The Cesàro Mean Theorem in the infinite case.
Solution 1:
Since $a_{n}\to\infty$ as $n\to\infty$ then there exists $N$ such that if $n\ge N$ then $a_{n}\ge M>0$. This means at most finitely many terms are negative.

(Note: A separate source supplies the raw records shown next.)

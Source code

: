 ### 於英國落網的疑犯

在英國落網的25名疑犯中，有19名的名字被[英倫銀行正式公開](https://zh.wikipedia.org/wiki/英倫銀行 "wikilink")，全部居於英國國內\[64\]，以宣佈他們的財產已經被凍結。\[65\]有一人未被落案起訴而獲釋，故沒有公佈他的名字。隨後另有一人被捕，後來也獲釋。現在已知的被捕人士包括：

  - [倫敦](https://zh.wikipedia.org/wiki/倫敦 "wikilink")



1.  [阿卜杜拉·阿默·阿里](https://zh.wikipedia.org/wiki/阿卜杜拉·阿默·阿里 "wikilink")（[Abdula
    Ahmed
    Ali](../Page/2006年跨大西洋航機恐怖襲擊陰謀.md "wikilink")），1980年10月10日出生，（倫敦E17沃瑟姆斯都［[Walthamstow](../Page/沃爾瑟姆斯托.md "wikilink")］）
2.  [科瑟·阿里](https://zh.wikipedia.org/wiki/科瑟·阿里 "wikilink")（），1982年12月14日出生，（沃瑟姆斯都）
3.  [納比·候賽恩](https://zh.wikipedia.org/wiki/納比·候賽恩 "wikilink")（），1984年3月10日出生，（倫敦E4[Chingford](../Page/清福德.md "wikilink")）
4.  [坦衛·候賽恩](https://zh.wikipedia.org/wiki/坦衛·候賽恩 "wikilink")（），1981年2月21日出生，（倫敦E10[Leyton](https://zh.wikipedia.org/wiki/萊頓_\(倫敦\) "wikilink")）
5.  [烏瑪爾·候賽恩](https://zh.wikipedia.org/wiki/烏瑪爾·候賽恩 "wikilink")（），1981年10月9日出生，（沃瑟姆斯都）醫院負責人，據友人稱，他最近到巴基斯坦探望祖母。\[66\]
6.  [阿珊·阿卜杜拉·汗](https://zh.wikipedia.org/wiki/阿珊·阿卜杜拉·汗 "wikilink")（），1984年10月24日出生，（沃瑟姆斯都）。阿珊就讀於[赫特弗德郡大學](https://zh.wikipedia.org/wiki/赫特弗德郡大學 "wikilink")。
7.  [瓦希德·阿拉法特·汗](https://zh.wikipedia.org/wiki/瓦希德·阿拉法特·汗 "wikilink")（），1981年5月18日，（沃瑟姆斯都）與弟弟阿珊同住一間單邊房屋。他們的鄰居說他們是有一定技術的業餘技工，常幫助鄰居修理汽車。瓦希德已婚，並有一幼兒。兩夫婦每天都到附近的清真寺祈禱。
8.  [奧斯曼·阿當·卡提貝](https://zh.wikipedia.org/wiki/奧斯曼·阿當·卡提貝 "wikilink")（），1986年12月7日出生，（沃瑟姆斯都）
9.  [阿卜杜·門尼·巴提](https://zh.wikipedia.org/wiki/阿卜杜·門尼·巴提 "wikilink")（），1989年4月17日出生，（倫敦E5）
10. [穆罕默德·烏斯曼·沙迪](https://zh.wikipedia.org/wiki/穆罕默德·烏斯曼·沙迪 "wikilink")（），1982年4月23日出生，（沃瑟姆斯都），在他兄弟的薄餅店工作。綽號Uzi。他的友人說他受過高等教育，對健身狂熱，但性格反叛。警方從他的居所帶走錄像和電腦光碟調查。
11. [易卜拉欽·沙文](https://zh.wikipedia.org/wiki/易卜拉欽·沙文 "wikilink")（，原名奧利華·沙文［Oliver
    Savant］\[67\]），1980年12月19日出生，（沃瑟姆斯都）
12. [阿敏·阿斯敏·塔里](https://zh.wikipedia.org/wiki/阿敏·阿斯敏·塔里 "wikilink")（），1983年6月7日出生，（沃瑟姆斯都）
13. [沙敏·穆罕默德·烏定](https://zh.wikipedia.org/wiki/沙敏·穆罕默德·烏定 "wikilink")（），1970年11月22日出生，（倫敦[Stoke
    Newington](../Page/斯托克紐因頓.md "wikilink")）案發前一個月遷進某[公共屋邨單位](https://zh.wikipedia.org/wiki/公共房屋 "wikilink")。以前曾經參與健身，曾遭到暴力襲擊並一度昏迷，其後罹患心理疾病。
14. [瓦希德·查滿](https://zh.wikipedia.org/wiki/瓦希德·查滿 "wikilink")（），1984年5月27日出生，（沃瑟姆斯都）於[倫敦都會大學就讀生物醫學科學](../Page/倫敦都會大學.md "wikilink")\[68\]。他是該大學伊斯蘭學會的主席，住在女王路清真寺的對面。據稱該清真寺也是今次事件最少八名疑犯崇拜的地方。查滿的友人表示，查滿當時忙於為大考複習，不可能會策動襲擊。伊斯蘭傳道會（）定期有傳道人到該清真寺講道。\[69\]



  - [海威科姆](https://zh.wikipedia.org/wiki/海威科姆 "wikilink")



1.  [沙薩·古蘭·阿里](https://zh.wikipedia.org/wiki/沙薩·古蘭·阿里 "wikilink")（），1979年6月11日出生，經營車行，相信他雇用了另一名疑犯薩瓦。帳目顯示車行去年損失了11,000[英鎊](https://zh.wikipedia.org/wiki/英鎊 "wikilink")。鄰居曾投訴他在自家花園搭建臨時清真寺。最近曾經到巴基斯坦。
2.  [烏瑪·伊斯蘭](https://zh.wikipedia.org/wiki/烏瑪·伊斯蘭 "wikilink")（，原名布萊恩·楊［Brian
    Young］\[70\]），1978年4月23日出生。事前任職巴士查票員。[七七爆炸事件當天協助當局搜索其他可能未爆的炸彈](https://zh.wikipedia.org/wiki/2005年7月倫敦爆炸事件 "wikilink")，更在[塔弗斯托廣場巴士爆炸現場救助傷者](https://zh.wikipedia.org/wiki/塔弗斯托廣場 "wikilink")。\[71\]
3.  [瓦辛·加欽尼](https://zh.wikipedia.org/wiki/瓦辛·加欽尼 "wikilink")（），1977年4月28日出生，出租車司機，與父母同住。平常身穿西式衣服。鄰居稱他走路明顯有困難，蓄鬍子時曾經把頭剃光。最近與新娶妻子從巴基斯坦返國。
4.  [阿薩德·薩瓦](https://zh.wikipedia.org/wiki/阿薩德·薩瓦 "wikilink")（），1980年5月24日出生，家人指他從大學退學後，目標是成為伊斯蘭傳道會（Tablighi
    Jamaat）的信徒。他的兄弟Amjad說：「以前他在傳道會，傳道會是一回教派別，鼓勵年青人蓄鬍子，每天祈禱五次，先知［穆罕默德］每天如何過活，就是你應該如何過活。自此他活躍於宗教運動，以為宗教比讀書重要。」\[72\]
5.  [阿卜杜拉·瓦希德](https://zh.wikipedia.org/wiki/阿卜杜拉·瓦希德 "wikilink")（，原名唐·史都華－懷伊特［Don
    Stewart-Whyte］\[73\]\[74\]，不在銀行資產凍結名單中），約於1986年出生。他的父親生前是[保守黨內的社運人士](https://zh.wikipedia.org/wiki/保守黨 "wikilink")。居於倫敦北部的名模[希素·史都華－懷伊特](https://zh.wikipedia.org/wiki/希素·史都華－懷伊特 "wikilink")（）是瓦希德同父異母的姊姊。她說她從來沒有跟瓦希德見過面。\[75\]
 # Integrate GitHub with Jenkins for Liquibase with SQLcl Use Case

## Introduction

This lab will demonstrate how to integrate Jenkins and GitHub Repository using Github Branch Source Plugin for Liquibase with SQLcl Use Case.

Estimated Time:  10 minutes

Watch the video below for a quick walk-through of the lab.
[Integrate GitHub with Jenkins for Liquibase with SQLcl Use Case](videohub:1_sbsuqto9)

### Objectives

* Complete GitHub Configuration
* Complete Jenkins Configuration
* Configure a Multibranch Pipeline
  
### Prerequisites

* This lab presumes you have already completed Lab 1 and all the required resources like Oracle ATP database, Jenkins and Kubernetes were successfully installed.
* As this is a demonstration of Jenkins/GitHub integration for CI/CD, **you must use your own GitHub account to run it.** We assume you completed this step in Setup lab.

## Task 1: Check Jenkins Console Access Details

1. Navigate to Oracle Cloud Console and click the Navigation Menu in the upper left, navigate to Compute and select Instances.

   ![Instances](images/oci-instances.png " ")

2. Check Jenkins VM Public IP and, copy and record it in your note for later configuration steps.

By choosing $N$ large enough we may also assume that $\sum_{k=1}^{n}a_{k}>0$ for $n\ge N$. By perhaps choosing $n$ even larger we may assume that $\lvert\frac{\sum_{k=1}^{N}a_{k}}{n}\rvert<1$ So:
$\frac{\sum_{k=1}^{n}a_{k}}{n}=\lvert\frac{\sum_{k=1}^{n}a_{k}}{n}\rvert\ge\frac{\sum_{k=N+1}^{n}a_{k}}{n}-\frac{\sum_{k=1}^{N}a_{k}}{n}>\frac{n-N-1}{n}M-1=(M-1)-\frac{N+1}{n}$
Solution 2:
Given $K>0$, there exists $n_0\in\Bbb N$ such that $a_n\geq 2K$ for $n\geq n_0$. Then, for $n\geq 2n_0$ we have $$\frac 1n\sum_{k=0}^n a_k\geq\frac1n\sum_{k=n_0+1}^n a_k\geq \frac1n (n-n_0)2K=\left(1-\frac{n_0}n\right)2K>K$$